Provided entries ▸
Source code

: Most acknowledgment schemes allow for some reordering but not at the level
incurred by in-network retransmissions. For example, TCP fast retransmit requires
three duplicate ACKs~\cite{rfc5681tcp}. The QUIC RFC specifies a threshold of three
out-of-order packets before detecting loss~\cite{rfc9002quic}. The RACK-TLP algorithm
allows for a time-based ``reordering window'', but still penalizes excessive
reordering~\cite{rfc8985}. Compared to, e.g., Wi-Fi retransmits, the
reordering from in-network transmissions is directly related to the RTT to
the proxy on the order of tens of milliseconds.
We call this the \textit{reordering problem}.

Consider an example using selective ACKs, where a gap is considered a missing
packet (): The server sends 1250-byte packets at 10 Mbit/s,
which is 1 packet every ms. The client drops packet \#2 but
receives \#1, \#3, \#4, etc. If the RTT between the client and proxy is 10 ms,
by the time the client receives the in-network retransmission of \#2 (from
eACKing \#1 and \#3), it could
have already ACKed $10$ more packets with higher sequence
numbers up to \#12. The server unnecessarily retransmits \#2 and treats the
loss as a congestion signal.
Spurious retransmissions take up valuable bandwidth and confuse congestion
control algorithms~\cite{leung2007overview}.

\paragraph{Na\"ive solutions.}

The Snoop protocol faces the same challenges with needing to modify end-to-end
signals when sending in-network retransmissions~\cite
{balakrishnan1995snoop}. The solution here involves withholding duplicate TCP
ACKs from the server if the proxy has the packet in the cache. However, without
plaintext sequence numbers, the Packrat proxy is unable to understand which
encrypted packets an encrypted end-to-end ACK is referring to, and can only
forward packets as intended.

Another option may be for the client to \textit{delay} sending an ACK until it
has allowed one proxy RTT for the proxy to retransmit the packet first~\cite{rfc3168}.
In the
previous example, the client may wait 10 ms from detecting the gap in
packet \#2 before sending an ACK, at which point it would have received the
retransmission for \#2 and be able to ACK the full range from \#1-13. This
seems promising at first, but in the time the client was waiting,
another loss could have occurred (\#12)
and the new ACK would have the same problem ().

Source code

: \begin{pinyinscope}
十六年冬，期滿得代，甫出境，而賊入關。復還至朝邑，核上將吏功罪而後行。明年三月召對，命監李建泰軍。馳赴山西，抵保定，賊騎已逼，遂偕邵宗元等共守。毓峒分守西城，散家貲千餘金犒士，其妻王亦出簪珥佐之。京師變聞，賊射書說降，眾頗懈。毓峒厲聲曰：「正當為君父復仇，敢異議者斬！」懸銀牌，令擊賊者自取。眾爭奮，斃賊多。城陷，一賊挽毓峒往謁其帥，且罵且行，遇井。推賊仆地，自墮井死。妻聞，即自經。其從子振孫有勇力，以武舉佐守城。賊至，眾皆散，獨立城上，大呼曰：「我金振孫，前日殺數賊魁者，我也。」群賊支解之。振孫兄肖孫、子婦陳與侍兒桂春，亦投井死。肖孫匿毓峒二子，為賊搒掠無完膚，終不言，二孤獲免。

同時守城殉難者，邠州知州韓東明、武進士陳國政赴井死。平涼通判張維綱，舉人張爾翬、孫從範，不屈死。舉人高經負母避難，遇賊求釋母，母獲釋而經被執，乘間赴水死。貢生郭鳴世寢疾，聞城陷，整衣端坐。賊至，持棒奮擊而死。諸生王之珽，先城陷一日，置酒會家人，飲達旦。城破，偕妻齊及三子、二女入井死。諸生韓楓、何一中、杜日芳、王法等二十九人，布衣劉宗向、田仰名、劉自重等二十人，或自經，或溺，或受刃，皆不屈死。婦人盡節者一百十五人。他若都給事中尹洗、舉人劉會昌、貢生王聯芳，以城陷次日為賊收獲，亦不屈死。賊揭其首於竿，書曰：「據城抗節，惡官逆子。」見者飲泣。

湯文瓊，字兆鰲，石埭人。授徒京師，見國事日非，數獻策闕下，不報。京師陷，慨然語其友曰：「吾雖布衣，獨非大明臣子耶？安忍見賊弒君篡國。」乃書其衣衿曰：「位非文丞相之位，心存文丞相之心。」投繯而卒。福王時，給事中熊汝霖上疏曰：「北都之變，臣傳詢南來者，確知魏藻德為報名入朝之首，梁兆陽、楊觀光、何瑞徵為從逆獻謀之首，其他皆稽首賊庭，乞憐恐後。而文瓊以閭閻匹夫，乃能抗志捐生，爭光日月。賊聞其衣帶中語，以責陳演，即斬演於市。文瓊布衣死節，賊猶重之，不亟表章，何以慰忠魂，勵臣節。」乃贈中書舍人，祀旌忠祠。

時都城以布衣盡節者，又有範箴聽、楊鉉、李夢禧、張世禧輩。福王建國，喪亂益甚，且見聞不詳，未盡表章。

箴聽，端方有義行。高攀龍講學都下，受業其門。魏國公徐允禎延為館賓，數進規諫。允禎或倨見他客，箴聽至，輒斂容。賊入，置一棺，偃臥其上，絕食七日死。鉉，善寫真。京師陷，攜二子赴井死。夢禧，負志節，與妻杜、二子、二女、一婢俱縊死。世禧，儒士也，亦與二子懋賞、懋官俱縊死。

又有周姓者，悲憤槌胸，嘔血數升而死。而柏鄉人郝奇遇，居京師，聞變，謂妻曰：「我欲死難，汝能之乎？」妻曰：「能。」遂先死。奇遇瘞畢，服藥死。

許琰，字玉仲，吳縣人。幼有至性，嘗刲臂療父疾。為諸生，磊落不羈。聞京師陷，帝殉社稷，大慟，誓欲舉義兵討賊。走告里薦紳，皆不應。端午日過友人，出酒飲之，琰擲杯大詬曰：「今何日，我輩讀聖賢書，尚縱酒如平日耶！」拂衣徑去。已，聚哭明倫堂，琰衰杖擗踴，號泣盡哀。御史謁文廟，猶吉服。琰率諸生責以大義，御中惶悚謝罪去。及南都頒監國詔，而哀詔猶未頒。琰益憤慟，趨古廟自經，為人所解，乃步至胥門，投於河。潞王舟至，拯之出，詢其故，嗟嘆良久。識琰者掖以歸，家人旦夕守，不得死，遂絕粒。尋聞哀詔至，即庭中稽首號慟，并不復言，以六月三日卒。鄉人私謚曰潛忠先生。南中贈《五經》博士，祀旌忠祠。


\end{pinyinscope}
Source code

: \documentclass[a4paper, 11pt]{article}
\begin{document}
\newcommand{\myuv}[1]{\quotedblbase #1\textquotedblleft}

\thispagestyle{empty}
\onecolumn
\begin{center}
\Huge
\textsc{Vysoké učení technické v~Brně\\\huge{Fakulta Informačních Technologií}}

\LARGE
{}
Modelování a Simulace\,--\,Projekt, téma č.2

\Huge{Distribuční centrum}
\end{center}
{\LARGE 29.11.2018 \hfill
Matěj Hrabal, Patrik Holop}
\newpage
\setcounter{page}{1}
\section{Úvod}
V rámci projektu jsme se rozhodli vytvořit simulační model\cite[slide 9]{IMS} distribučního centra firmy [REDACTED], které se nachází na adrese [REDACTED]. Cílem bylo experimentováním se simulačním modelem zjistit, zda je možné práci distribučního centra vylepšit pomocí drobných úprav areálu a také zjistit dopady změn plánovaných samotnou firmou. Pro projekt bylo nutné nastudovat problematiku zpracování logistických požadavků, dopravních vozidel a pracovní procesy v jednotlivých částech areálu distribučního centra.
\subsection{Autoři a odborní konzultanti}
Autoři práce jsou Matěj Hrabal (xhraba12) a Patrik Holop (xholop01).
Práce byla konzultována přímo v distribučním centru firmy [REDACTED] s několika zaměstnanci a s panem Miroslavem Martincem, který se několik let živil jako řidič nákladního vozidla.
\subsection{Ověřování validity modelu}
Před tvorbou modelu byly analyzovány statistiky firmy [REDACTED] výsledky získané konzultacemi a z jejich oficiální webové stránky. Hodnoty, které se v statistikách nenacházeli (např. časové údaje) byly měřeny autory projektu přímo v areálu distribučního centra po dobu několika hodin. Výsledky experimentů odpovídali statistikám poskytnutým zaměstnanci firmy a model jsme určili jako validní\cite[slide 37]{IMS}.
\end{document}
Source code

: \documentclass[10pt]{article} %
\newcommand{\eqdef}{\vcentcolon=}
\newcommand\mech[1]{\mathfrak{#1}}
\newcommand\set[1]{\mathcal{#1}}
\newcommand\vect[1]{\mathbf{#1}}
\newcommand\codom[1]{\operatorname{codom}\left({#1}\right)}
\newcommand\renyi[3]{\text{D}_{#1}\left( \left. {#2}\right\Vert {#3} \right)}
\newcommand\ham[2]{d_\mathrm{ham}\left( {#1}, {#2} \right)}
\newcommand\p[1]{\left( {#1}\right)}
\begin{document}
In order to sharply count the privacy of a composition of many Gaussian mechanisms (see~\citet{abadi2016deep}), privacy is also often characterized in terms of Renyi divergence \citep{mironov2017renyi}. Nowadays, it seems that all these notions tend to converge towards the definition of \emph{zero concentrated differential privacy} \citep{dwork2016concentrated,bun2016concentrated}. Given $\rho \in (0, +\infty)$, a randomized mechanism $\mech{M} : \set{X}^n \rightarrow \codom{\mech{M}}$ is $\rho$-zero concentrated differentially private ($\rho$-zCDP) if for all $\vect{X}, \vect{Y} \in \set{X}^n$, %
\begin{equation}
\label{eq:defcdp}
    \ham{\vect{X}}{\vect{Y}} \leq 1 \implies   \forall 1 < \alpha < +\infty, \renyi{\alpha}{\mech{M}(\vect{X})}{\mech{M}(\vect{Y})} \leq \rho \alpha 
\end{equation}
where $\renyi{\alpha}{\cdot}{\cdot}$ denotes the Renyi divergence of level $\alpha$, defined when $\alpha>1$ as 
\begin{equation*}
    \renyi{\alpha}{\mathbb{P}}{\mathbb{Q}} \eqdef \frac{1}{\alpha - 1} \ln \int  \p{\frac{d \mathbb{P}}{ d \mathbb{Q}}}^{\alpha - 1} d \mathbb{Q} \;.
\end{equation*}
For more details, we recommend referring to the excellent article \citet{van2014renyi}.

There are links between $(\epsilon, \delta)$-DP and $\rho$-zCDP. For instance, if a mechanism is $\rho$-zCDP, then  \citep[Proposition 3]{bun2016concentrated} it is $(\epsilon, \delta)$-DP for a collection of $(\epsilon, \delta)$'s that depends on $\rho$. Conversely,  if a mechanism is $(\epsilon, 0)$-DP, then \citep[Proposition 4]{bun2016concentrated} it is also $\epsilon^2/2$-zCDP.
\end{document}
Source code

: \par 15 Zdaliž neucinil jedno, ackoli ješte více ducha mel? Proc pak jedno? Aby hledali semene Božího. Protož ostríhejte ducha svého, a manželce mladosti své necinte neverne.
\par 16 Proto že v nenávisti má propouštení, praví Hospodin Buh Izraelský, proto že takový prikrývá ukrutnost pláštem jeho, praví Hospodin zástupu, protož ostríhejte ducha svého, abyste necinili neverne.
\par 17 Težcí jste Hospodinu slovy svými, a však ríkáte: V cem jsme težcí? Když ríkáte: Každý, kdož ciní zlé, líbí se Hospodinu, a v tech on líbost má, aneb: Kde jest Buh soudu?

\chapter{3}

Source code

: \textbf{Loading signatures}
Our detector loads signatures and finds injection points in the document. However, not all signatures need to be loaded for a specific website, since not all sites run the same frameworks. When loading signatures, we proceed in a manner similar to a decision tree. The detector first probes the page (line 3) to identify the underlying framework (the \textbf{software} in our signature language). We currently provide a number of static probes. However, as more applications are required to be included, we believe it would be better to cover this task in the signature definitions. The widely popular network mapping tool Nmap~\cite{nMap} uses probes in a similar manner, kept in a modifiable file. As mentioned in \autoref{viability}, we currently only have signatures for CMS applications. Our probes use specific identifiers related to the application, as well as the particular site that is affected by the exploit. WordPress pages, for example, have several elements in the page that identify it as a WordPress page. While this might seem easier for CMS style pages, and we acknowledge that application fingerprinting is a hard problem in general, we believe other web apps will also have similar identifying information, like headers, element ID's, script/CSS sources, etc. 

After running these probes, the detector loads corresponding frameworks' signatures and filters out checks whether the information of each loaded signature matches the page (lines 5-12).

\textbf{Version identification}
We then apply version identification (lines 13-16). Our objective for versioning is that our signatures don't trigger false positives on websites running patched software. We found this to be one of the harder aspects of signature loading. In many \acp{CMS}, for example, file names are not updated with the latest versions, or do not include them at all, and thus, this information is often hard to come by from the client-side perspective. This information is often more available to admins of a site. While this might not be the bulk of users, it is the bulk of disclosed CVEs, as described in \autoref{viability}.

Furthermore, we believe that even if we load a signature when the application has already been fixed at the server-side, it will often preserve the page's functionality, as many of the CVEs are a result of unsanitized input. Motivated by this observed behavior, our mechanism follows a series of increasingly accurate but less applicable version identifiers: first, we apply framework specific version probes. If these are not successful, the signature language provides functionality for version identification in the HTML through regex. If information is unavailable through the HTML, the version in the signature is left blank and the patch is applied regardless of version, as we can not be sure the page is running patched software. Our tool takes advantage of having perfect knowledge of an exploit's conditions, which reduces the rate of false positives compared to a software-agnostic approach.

Exercise objective ▸ Count every line in the records that holds "modelu" and give that count by itself.

Result for this task ▸ 2